• _Supplied material_
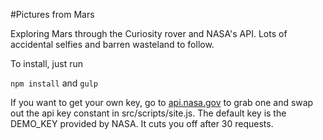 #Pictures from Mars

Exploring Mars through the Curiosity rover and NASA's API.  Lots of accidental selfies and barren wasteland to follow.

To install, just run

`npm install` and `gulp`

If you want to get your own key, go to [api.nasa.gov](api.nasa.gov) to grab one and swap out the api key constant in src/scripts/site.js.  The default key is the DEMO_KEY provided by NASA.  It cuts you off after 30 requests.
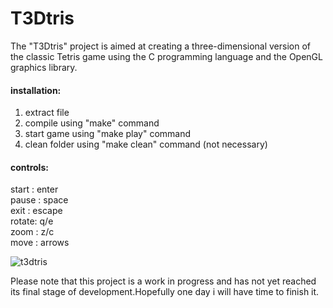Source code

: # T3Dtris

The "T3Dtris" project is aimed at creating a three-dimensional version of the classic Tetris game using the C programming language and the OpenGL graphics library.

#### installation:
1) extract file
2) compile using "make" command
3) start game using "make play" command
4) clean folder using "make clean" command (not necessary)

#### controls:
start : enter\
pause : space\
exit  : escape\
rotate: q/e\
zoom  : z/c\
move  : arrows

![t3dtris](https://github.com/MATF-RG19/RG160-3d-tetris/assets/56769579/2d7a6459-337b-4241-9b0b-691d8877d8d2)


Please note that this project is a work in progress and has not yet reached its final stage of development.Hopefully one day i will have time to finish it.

• _Instructions for the task_
Copy all lines above where "start" is present.

• _Worked solution_
3) start game using "make play" command
start : enter\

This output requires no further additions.